Quant à l’histoire, aussi bien documentée et intéressante soit-elle, c’est beaucoup trop lent. Il se passe très très peu de choses pendant 60% et si je salue l’effort de l’auteur pour toutes ses recherches sur les tueurs en série, je regrette quand même que le livre n’ait pas fait un tiers de moins. 

Bref, vous l’aurez compris, c’est un rendez-vous manqué pour moi : je n’ai rien ressenti de ce que j’attends d’un polar. Je n’ai pas été tenue en haleine, je n’ai pas stressé, je n’ai pas eu peur et je pouvais reposer mon livre sans problème… 

Mais Lily qui l’a lu avec moi a eu un coup de coeur ! 
Comme quoi, les ressentis… 

7 commentaires sur “Les Assassins de R.J. Ellory : rien à sauver, passez votre chemin

  1. J’adore le spoiler ! xD
    Bon, je n’aime pas les polars de base donc je passerai mon tour :P

  2. Syl. le 30 octobre 2015 à 09h23 a écrit :

    Marrant ! je l’ai eu entre les mains il y a 2 jours. Je le prends, je ne le reprends pas… Finalement, j’ai pris un autre livre. Et après avoir lu ton billet, la question ne se pose plus !

    • Bon comme je le dis aux autres, d’autres ont adoré donc peut être que tu aimeras. Moi je me suis ennuyée et pas attachée à l’inspecteur.

  3. Bon… Dit comme ça ça donne pas franchement envie, zut alors…

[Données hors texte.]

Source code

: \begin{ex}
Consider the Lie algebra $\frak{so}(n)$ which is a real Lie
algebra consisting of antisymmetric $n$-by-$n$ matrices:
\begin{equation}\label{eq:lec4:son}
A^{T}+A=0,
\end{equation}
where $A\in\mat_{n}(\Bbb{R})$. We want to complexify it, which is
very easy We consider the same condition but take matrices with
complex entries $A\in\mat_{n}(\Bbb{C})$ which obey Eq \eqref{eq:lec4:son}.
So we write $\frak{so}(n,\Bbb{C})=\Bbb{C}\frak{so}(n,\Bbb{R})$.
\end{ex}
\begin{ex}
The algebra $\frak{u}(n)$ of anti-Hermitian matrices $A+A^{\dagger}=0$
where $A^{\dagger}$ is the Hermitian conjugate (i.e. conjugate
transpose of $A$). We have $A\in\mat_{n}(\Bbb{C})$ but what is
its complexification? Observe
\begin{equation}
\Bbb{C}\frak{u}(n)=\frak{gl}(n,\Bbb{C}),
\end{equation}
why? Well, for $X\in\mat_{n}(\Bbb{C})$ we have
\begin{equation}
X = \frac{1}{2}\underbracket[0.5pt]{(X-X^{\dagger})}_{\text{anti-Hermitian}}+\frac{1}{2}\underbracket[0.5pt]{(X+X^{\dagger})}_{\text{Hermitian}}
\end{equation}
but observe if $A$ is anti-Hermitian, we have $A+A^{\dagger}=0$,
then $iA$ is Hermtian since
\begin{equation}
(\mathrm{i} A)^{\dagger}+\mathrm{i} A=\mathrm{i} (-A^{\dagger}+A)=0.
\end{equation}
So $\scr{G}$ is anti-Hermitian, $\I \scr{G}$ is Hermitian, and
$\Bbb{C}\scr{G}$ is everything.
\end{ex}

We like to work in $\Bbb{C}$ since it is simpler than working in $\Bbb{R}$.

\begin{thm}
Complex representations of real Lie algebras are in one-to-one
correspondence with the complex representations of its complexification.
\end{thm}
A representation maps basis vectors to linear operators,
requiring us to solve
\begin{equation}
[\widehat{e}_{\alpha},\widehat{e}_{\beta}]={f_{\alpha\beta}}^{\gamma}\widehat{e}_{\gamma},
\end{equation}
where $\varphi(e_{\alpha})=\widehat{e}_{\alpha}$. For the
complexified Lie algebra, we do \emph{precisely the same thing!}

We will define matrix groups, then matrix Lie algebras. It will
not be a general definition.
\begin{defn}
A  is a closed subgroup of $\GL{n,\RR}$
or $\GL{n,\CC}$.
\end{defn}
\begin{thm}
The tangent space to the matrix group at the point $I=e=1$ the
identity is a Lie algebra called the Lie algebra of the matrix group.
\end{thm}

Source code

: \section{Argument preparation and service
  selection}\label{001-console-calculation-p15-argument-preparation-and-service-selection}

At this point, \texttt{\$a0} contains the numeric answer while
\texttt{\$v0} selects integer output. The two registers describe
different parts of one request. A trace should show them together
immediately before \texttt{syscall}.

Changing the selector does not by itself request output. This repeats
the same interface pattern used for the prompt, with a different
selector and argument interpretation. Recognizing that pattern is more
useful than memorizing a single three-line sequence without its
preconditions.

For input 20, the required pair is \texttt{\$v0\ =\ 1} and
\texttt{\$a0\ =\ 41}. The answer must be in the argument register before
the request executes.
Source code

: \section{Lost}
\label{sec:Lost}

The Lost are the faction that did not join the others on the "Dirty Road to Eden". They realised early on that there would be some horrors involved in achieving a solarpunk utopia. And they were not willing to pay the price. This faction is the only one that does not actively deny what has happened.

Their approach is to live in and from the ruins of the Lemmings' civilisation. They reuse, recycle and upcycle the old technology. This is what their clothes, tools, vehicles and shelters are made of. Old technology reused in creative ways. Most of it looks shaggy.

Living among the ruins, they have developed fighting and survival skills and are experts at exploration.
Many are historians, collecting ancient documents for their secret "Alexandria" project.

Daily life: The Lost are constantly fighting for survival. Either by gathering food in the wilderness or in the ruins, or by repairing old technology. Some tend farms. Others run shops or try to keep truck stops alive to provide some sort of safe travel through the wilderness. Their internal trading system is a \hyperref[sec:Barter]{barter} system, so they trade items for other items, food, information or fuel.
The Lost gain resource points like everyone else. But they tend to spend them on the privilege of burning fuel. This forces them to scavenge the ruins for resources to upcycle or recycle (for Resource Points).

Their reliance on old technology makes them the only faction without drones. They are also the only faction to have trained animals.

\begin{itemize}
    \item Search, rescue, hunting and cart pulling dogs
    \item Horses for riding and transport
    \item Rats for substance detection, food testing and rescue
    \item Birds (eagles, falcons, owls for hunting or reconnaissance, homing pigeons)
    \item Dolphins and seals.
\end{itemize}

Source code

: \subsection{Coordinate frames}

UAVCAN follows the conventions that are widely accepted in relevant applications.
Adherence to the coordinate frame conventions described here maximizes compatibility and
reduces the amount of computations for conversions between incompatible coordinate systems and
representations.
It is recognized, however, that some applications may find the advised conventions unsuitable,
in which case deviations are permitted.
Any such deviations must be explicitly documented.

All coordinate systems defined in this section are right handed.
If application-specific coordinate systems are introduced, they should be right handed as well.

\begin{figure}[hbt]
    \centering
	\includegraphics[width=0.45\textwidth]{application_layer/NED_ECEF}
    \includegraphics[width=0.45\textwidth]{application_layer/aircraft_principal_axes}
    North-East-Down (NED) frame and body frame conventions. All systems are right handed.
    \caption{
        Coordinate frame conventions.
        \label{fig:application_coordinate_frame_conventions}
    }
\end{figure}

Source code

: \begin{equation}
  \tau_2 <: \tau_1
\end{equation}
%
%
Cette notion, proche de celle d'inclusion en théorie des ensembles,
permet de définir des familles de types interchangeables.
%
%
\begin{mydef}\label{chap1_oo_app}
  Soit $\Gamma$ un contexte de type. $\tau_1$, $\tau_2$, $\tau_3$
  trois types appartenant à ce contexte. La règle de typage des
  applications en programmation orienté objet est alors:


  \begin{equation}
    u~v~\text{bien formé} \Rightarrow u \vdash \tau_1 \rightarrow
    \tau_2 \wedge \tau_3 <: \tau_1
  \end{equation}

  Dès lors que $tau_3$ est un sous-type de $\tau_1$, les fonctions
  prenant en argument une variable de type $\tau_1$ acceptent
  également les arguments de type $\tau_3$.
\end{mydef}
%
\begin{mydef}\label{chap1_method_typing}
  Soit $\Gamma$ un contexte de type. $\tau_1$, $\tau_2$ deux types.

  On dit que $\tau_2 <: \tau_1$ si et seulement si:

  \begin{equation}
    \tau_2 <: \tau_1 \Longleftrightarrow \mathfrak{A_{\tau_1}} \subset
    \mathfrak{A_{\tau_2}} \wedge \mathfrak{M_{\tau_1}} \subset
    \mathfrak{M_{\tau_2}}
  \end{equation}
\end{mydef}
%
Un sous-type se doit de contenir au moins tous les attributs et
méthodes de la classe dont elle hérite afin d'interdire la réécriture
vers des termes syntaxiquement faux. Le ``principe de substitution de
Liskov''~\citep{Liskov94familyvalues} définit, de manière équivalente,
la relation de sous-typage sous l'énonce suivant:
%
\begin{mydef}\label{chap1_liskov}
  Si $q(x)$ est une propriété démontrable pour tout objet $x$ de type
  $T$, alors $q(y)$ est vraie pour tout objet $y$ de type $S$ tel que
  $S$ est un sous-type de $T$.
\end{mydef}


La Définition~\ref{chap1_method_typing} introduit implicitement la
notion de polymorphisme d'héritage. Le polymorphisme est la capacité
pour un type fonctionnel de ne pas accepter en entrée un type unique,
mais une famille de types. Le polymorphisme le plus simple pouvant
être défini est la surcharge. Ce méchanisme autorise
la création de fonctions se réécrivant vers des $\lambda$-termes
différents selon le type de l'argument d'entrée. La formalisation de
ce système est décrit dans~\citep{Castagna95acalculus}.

  4. Ouf, je ne l’ai pas aimé non plus et quand j’en ai fait la chronique sur mon blog, personne ne comprenait vraiment pourquoi, « c’est un chouette auteur », « un classique » blablabla, je me suis sentie un peu seule du coup. Mais ça va mieux maintenant ! :p

  5. Ben flûte, moi qui me faisait une joie de commencer ce roman…..

  6. Je suis super difficile pour les polars/thrillers. J’en lis très peu et généralement je n’aime que les psychologiques. Mon dernier coup de coeur en la matière a été Gone Girl de Gillian Flynn.

    Ellory est un auteur qui ne m’a jamais rien dit, d’autant que j’ai souvent vu des avis négatifs à son sujet.